Lowdermilk — who grew up in San Diego where summer brush fires regularly blazed and who lived in Oakland near the Ghost Ship artists’ collective, which burned down in 2016, killing 36 people — said he felt “an almost visceral pull” to help those in the path of an inferno that would go on to leave 85 people dead and more than 18,000 structures destroyed.
The problem was, he had no experience or training in firefighting.

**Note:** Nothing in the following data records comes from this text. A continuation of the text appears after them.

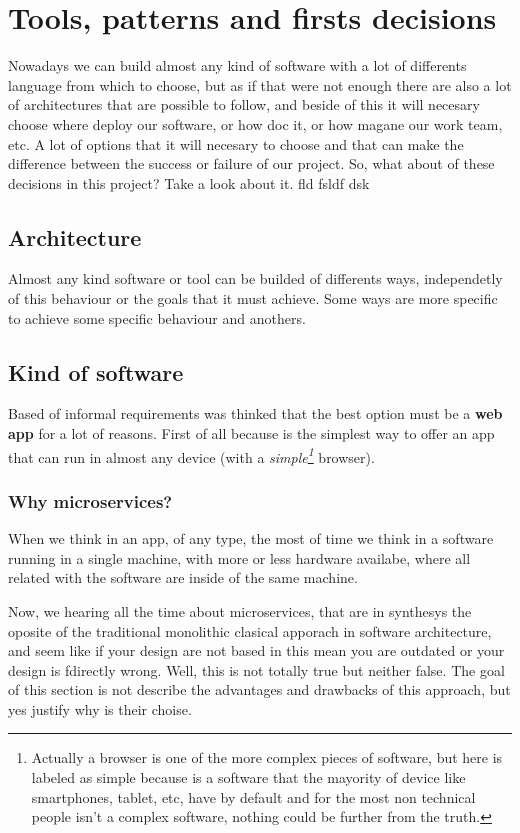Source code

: \chapter{Tools, patterns and firsts decisions}

Nowadays we can build almost any kind of software with a lot of differents
language from which to choose, but as if that were not enough there
are also a lot of architectures that are possible to follow, and beside
of this it will necesary choose where deploy our software, or how
doc it, or how magane our work team, etc. A lot of options that it
will necesary to choose and that can make the difference between the
success or failure of our project. So, what about of these decisions
in this project? Take a look about it.
fld fsldf dsk

\section{Architecture}

Almost any kind software or tool can be builded of differents ways, independetly
of this behaviour or the goals that it must achieve. Some ways are more specific
to achieve some specific behaviour and anothers.

\section{Kind of software}
Based of informal requirements was thinked that the best option must be a \textbf{web app} for a lot of reasons. First of all because is the simplest way to offer an app that can run in almost any device (with a \textit{simple\footnote{Actually a browser is one of the more complex pieces of software, but here is labeled as simple because is a software that the mayority of device like smartphones, tablet, etc, have by default and for the most non technical people isn't a complex software, nothing could be further from the truth.}} browser).

\subsection{Why microservices?}

When we think in an app, of any type, the most of time we think in a software
running in a single machine, with more or less hardware availabe, where all
related with the software are inside of the same machine.

Now, we hearing all the time about microservices, that are in synthesys the
oposite of the traditional monolithic clasical apporach in software architecture,
and seem like if your design are not based in this mean you are outdated or your
design is fdirectly wrong.
Well, this is not totally true but neither false. The goal of this section is
not describe the advantages and drawbacks of this approach, but yes justify why
is their choise.

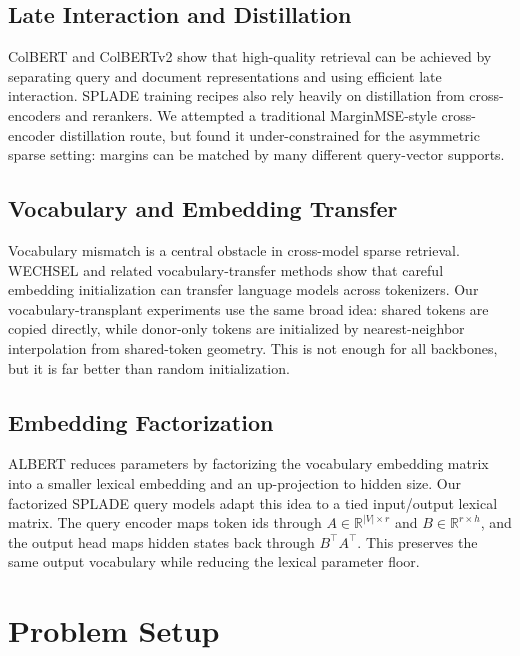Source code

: \documentclass[
]{ceurart}
\begin{document}
\subsection{Late Interaction and Distillation}

ColBERT and ColBERTv2 \cite{Santhanam2022ColBERTv2} show that high-quality
retrieval can be achieved by separating query and document representations and
using efficient late interaction. SPLADE training recipes also rely heavily on
distillation from cross-encoders and rerankers. We attempted a traditional
MarginMSE-style cross-encoder distillation route, but found it under-constrained
for the asymmetric sparse setting: margins can be matched by many different
query-vector supports.

\subsection{Vocabulary and Embedding Transfer}

Vocabulary mismatch is a central obstacle in cross-model sparse retrieval.
WECHSEL \cite{Minixhofer2022WECHSEL} and related vocabulary-transfer methods
show that careful embedding initialization can transfer language models across
tokenizers. Our vocabulary-transplant experiments use the same broad idea:
shared tokens are copied directly, while donor-only tokens are initialized by
nearest-neighbor interpolation from shared-token geometry. This is not enough
for all backbones, but it is far better than random initialization.

\subsection{Embedding Factorization}

ALBERT \cite{Lan2020ALBERT} reduces parameters by factorizing the vocabulary
embedding matrix into a smaller lexical embedding and an up-projection to hidden
size. Our factorized SPLADE query models adapt this idea to a tied
input/output lexical matrix. The query encoder maps token ids through
$A \in \mathbb{R}^{|V| \times r}$ and $B \in \mathbb{R}^{r \times h}$, and the
output head maps hidden states back through $B^\top A^\top$. This preserves the
same output vocabulary while reducing the lexical parameter floor.

\section{Problem Setup}
\end{document}
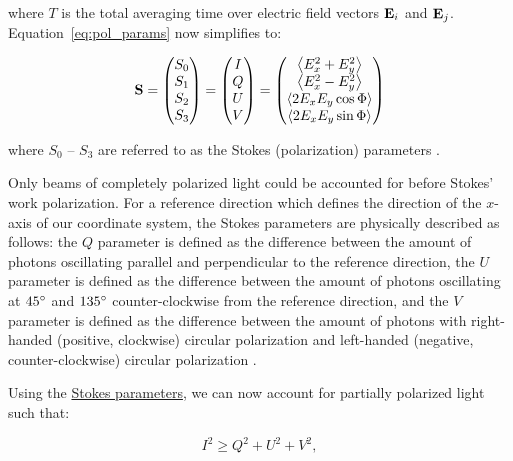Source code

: \noindent where $T$ is the total averaging time over electric field vectors $\mathbf{E}_{i}$ and $\mathbf{E}_{j}$. Equation~\ref{eq:pol_params} now simplifies to:

\begin{equation}
  \mathbf{S} =
  \begin{pmatrix}
    S_{0} \\
    S_{1} \\
    S_{2} \\
    S_{3}
  \end{pmatrix}
  =
  \begin{pmatrix}
    I \\
    Q \\
    U \\
    V
  \end{pmatrix}
  =
  \begin{pmatrix}
    \left< E_{x}^{2} + E_{y}^{2} \right>   \\
    \left< E_{x}^{2} - E_{y}^{2} \right>   \\
    \left< 2 E_{x} E_{y} \cos \Phi \right> \\
    \left< 2 E_{x} E_{y} \sin \Phi \right>
  \end{pmatrix}
  \label{eq:Stokes_params}
\end{equation}

\noindent where $S_{0}$ -- $ S_{3}$ are referred to as the Stokes (polarization) parameters \citep{Stokes}.
\prgph

Only beams of completely polarized light could be accounted for before Stokes' work polarization. For a reference direction which defines the direction of the $x$-axis of our coordinate system, the Stokes parameters are physically described as follows: the $Q$ parameter is defined as the difference between the amount of photons oscillating parallel and perpendicular to the reference direction, the $U$ parameter is defined as the difference between the amount of photons oscillating at $45\hbox{$^\circ$}$ and $135\hbox{$^\circ$}$ counter-clockwise from the reference direction, and the $V$ parameter is defined as the difference between the amount of photons with right-handed (positive, clockwise) circular polarization and left-handed (negative, counter-clockwise) circular polarization \citep{Stokes}.
\prgph

Using the \hyperref[eq:Stokes_params]{Stokes parameters}, we can now account for partially polarized light such that:

\begin{equation}
  I^{2} \geq  Q^{2} + U^{2} + V^{2},
\end{equation}

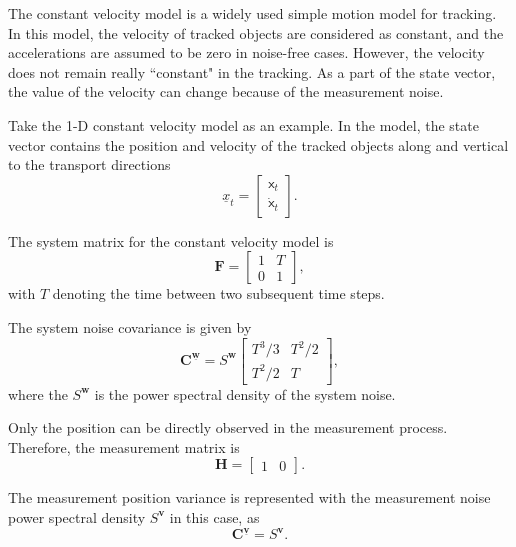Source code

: The constant velocity model is a widely used simple motion model for tracking. In this model, the velocity of tracked objects are considered as constant, and the accelerations are assumed to be zero in noise-free cases. However, the velocity does not remain really ``constant" in the tracking. As a part of the state vector, the value of the velocity can change because of the measurement noise.

Take the 1-D constant velocity model as an example. In the model, the state vector contains the position and velocity of the tracked objects along and vertical to the transport directions \cite{pfaff2019multitarget}
\begin{equation}
    \underline{x}_{t}=
    \begin{bmatrix}
        \mathsf{x}_{t}\\ 
        \dot{\mathsf{x}}_{t}
    \end{bmatrix}.
\end{equation}

The system matrix for the constant velocity model is
\begin{equation}
    \mathbf{F}=\begin{bmatrix}
     1 & T \\ 
     0 & 1
    \end{bmatrix} ,
\end{equation}
with $T$ denoting the time between two subsequent time steps. 

The system noise covariance is given by
\begin{equation}
    \mathbf{C}^{\underline{\boldsymbol{w}}}=S^{\boldsymbol{w}}
    \begin{bmatrix}
     T^3/3 & T^2/2\\ 
     T^2/2 & T 
    \end{bmatrix} ,
\end{equation}
where the $S^{\boldsymbol{w}}$ is the power spectral density of the system noise.

Only the position can be directly observed in the measurement process. Therefore, the measurement matrix is
\begin{equation}
    \mathbf{H}=\begin{bmatrix}
     1 & 0
    \end{bmatrix} .
\end{equation}

The measurement position variance is represented with the measurement noise power spectral density $S^{\boldsymbol{v}}$ in this case, as
\begin{equation}
    \mathbf{C}^{\underline{\boldsymbol{v}}}=S^{\boldsymbol{v}}.
\end{equation}

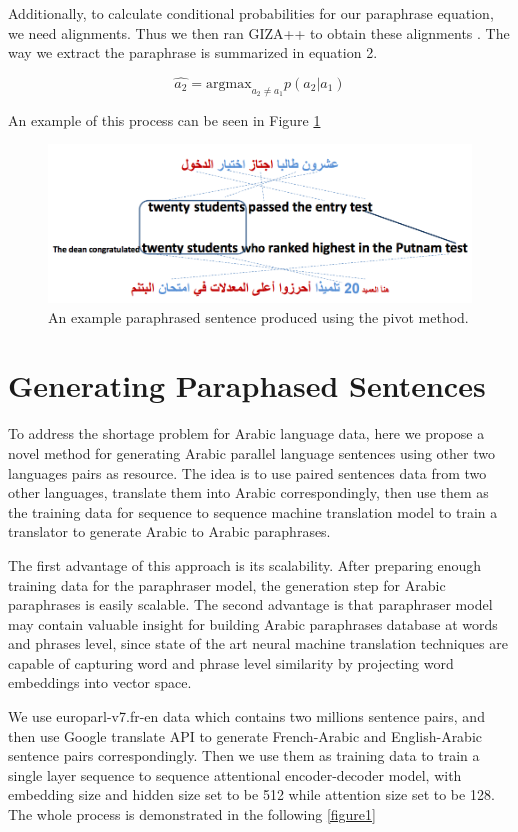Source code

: \documentclass[11pt,letterpaper]{article}
\begin{document}
Additionally, to calculate conditional probabilities for our paraphrase equation, we need alignments. Thus we then ran GIZA++ to obtain these alignments \cite{och03:asc}. The way we extract the paraphrase is summarized in equation 2. 

\begin{equation}
\hat{a_2} = \text{argmax}_{a_2 \neq a_1} p(a_2 | a_1)
\end{equation}

An example of this process can be seen in Figure \ref{fig:pivot}
\begin{figure}
\includegraphics[scale=0.5]{arabic_pivot}
\caption{An example paraphrased sentence produced using the pivot method. }
\label{fig:pivot}
\end{figure}
\section{Generating Paraphased Sentences}
	To address the shortage problem for Arabic language data, here we propose a novel method for generating Arabic parallel language sentences using other two languages pairs as resource. The idea is to use paired sentences data from two other languages, translate them into Arabic correspondingly, then use them as the  training data for sequence to sequence machine translation model to train a translator  to generate Arabic to Arabic paraphrases.
  
	The first advantage of this approach is its scalability. After preparing enough training data for the paraphraser model, the generation step for Arabic paraphrases is easily scalable. The second advantage is that paraphraser model may contain valuable insight for  building Arabic paraphrases database at  words and phrases level, since state of the art neural machine translation techniques are capable of capturing word and phrase level similarity by projecting word embeddings into vector space.
	
	We use europarl-v7.fr-en data which contains two millions sentence pairs, and then use Google translate API to generate French-Arabic and English-Arabic sentence pairs correspondingly. Then we use them as training data to train a single layer sequence to sequence attentional encoder-decoder model, with embedding size and hidden size set to be 512 while attention size set to be 128. The whole process is demonstrated in the following  \ref{figure1}
\end{document}
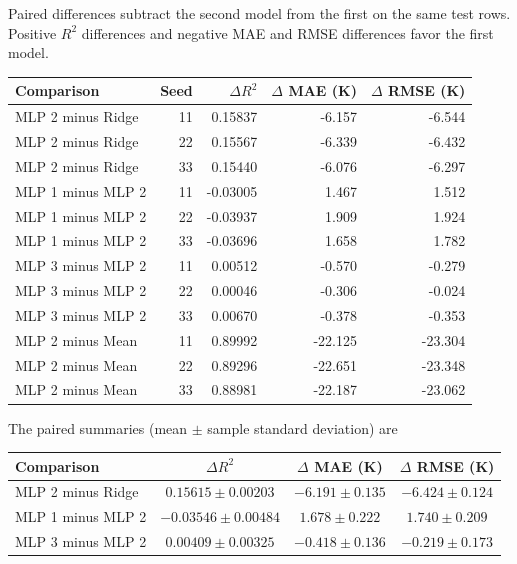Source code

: \documentclass[12pt]{article}
\begin{document}
\begin{enumerate}
\begin{enumerate}[label=\textbf{\Alph*.}, leftmargin=*]
       Paired differences subtract the second model from the first on
       the same test rows. Positive $R^2$ differences and negative MAE
       and RMSE differences favor the first model.
       \begin{center}
       {\small
       \begin{tabular}{l r r r r}
           \toprule
           Comparison & Seed & $\Delta R^2$ & $\Delta$ MAE (K) & $\Delta$ RMSE (K) \\
           \midrule
           MLP 2 minus Ridge & 11 & 0.15837 & -6.157 & -6.544 \\
           MLP 2 minus Ridge & 22 & 0.15567 & -6.339 & -6.432 \\
           MLP 2 minus Ridge & 33 & 0.15440 & -6.076 & -6.297 \\
           MLP 1 minus MLP 2 & 11 & -0.03005 & 1.467 & 1.512 \\
           MLP 1 minus MLP 2 & 22 & -0.03937 & 1.909 & 1.924 \\
           MLP 1 minus MLP 2 & 33 & -0.03696 & 1.658 & 1.782 \\
           MLP 3 minus MLP 2 & 11 & 0.00512 & -0.570 & -0.279 \\
           MLP 3 minus MLP 2 & 22 & 0.00046 & -0.306 & -0.024 \\
           MLP 3 minus MLP 2 & 33 & 0.00670 & -0.378 & -0.353 \\
           MLP 2 minus Mean & 11 & 0.89992 & -22.125 & -23.304 \\
           MLP 2 minus Mean & 22 & 0.89296 & -22.651 & -23.348 \\
           MLP 2 minus Mean & 33 & 0.88981 & -22.187 & -23.062 \\
           \bottomrule
       \end{tabular}}
       \end{center}
       The paired summaries (mean $\pm$ sample standard deviation) are
       \begin{center}
       {\small
       \begin{tabular}{l c c c}
           \toprule
           Comparison & $\Delta R^2$ & $\Delta$ MAE (K) & $\Delta$ RMSE (K) \\
           \midrule
           MLP 2 minus Ridge & $0.15615\pm0.00203$ & $-6.191\pm0.135$ & $-6.424\pm0.124$ \\
           MLP 1 minus MLP 2 & $-0.03546\pm0.00484$ & $1.678\pm0.222$ & $1.740\pm0.209$ \\
           MLP 3 minus MLP 2 & $0.00409\pm0.00325$ & $-0.418\pm0.136$ & $-0.219\pm0.173$ \\

\end{tabular}}
\end{center}
\end{enumerate}
\end{enumerate}
\end{document}
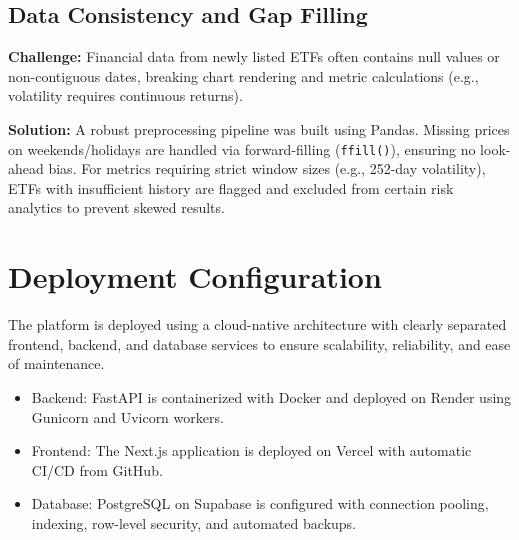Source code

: \subsection{Data Consistency and Gap Filling}
\textbf{Challenge:} Financial data from newly listed ETFs often contains null values or non-contiguous dates, breaking chart rendering and metric calculations (e.g., volatility requires continuous returns).

\textbf{Solution:} A robust preprocessing pipeline was built using Pandas. Missing prices on weekends/holidays are handled via forward-filling (\texttt{ffill()}), ensuring no look-ahead bias. For metrics requiring strict window sizes (e.g., 252-day volatility), ETFs with insufficient history are flagged and excluded from certain risk analytics to prevent skewed results.


\section{Deployment Configuration}

The platform is deployed using a cloud-native architecture with clearly separated frontend, backend, and database services to ensure scalability, reliability, and ease of maintenance.

\begin{itemize}
    \item {Backend:} FastAPI is containerized with Docker and deployed on Render using Gunicorn and Uvicorn workers.
    \item {Frontend:} The Next.js application is deployed on Vercel with automatic CI/CD from GitHub.
    \item {Database:} PostgreSQL on Supabase is configured with connection pooling, indexing, row-level security, and automated backups.
\end{itemize}




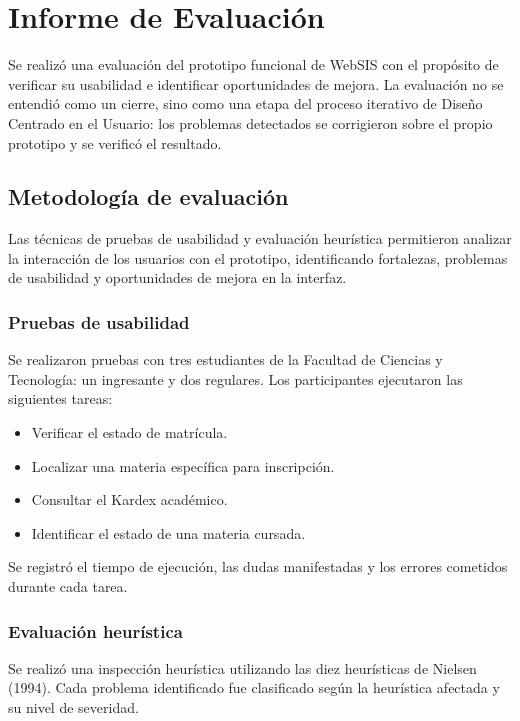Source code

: \section{Informe de Evaluación}

Se realizó una evaluación del prototipo funcional de WebSIS con el propósito de verificar su usabilidad e identificar oportunidades de mejora. La evaluación no se entendió como un cierre, sino como una etapa del proceso iterativo de Diseño Centrado en el Usuario: los problemas detectados se corrigieron sobre el propio prototipo y se verificó el resultado.

\subsection{Metodología de evaluación}

Las técnicas de pruebas de usabilidad y evaluación heurística permitieron analizar la interacción de los usuarios con el prototipo, identificando fortalezas, problemas de usabilidad y oportunidades de mejora en la interfaz.

\subsubsection{Pruebas de usabilidad}

Se realizaron pruebas con tres estudiantes de la Facultad de Ciencias y Tecnología: un ingresante y dos regulares. Los participantes ejecutaron las siguientes tareas:

\begin{itemize}
  \item Verificar el estado de matrícula.
  \item Localizar una materia específica para inscripción.
  \item Consultar el Kardex académico.
  \item Identificar el estado de una materia cursada.
\end{itemize}

Se registró el tiempo de ejecución, las dudas manifestadas y los errores cometidos durante cada tarea.

\subsubsection{Evaluación heurística}

Se realizó una inspección heurística utilizando las diez heurísticas de Nielsen (1994). Cada problema identificado fue clasificado según la heurística afectada y su nivel de severidad.

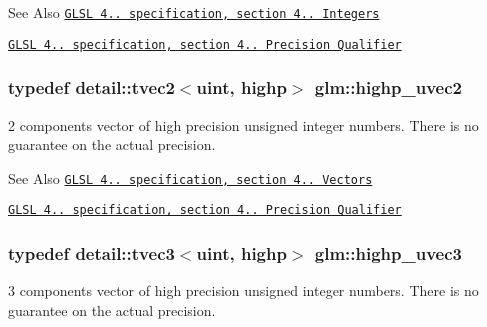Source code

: \begin{DoxySeeAlso}{See Also}
\href{http://www.opengl.org/registry/doc/GLSLangSpec.4.20.8.pdf}{\tt G\-L\-S\-L 4.. specification, section 4.. Integers} 

\href{http://www.opengl.org/registry/doc/GLSLangSpec.4.20.8.pdf}{\tt G\-L\-S\-L 4.. specification, section 4.. Precision Qualifier} 
\end{DoxySeeAlso}
\hypertarget{group__core__precision_gaaf92be4c1fca33cff90c1ed15b521c79}{
\subsubsection[{highp\-\_\-uvec2}]{\setlength{\rightskip}{0pt plus 5cm}typedef detail\-::tvec2$<$uint, highp$>$ {\bf glm\-::highp\-\_\-uvec2}}}\label{group__core__precision_gaaf92be4c1fca33cff90c1ed15b521c79}
2 components vector of high precision unsigned integer numbers. There is no guarantee on the actual precision.

\begin{DoxySeeAlso}{See Also}
\href{http://www.opengl.org/registry/doc/GLSLangSpec.4.20.8.pdf}{\tt G\-L\-S\-L 4.. specification, section 4.. Vectors} 

\href{http://www.opengl.org/registry/doc/GLSLangSpec.4.20.8.pdf}{\tt G\-L\-S\-L 4.. specification, section 4.. Precision Qualifier} 
\end{DoxySeeAlso}
\hypertarget{group__core__precision_ga66d0e4ae1742ede2eb32bf0bfedd7474}{
\subsubsection[{highp\-\_\-uvec3}]{\setlength{\rightskip}{0pt plus 5cm}typedef detail\-::tvec3$<$uint, highp$>$ {\bf glm\-::highp\-\_\-uvec3}}}\label{group__core__precision_ga66d0e4ae1742ede2eb32bf0bfedd7474}
3 components vector of high precision unsigned integer numbers. There is no guarantee on the actual precision.

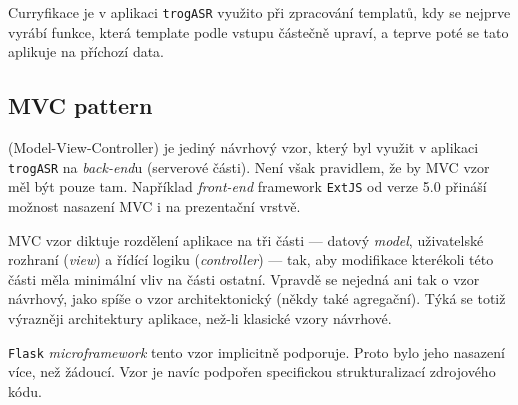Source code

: Curryfikace je v aplikaci \verb|trogASR| využito při zpracování templatů, kdy se nejprve vyrábí funkce, která template podle vstupu částečně upraví, a teprve poté se tato aplikuje na příchozí data.

\subsection{MVC pattern}

 (Model-View-Controller) je jediný návrhový vzor, který byl využit v aplikaci \verb|trogASR| na {\sl back-end}u (serverové části). Není však pravidlem, že by MVC vzor měl být pouze tam. Například {\sl front-end} framework \verb|ExtJS| od verze 5.0 přináší možnost nasazení MVC i na prezentační vrstvě.

MVC vzor diktuje rozdělení aplikace na tři části --- datový {\sl model}, uživatelské rozhraní ({\sl view}) a řídící logiku ({\sl controller}) --- tak, aby modifikace kterékoli této části měla minimální vliv na části ostatní. Vpravdě se nejedná ani tak o vzor návrhový, jako spíše o vzor architektonický (někdy také agregační). Týká se totiž výrazněji architektury aplikace, než-li klasické vzory návrhové.

\verb|Flask| {\sl microframework} tento vzor implicitně podporuje. Proto bylo jeho nasazení více, než žádoucí. Vzor je navíc podpořen specifickou strukturalizací zdrojového kódu.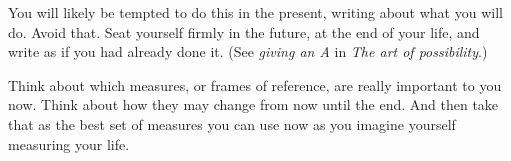 You will likely be tempted to do this in the present, writing about what you will do. Avoid that. Seat yourself firmly in the future, at the end of your life, and write as if you had already done it. (See \emph{giving an A} in \emph{The art of possibility}\cite{zander-art}.)


Think about which measures, or frames of reference, are really important to you now. Think about how they may change from now until the end. And then take that as the best set of measures you can use now as you imagine yourself measuring your life.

Fast forward to today, and Lowdermilk’s life of recording studios and late-night gigs has been replaced by firehouses and early-morning medical-aid calls. Two months ago, he was hired as a firefighter by the California Department of Forestry and Fire Protection (Cal Fire) and assigned to a stationhouse in Sutter Creek near Sacramento, where he is now poised to battle some of the worst fires ever to hit California.
“It seemed like fire was always encroaching in my life, and it was becoming a bigger problem in the state,” said the 33-year-old Lowdermilk, who is also a backpacker, climber, and surfer. Becoming a firefighter “was a combination of wanting to help others and to preserve wildlife and nature for others and for future generations.”
Lowdermilk fell in love with music as a child. He first played violin and piano and then picked up the electric bass in high school. Soon, he was playing in punk rock bands and stepping into the jazz world. At UC Santa Cruz, Lowdermilk’s passion for jazz grew. Mentored by Music Lecturer Stan Poplin, Lowdermilk played in the campus jazz and big bands and in small combos. He went on to get an MFA in music performance from Mills College.
“It was a formative time. It solidified my love for jazz,” Lowdermilk said of his time at UC Santa Cruz. For 12 years, he made a good living playing music: jazz, funk, Afro-Cuban, and West African styles with various bands and music luminaries in the Bay Area, including jazz great Roscoe Mitchell.
The Camp Fire changed his path.
As soon as he returned home from Sweden, Lowdermilk said, he signed up for an EMT and fire science courses at Merritt College. Later, he was accepted into Chabot College’s firefighter academy, which was six months of six-days-a-week training. On his one day off, he worked as an EMT for an ambulance company to get more experience. A month after he completed his training, Cal Fire hired him.
While many might not see a connection between music and firefighting, Lowdermilk does.
“There is so much of being a creative person that is transferable to fire service,” he said by phone during a recent lunch break at the fire station. “There are so many things you face on a daily basis that are unpredictable and require creative solutions and being able to think quickly. The element of improvisation in music translates well into my work now.”
Lowdermilk said he hadn’t yet been rotated onto any of the fire lines for California’s mega blazes but remained at the station to handle everyday calls from vegetation and structure fires to vehicle fires, traffic collisions, and medical emergencies. That situation could change at any moment, however.
“You have to be flexible from day to day,” he said.
Lowdermilk still plays music — mostly at home — but he knows he made the right decision to switch careers. Recently, he was awakened in the middle of the night to respond to a brush fire that was threatening nearby structures. As he and his fellow firefighters were setting up hose lines to the blaze, he slid down a steep embankment and found himself in the middle of chest-high flames and billowing smoke.
“I literally awoke from a dream in the middle of the night and it hit me right then,” Lowdermilk said. “There I was right in the belly of the beast that had initially sparked me to get involved in this. I’d gotten exactly where I’d strived to be and where I was meant to be.”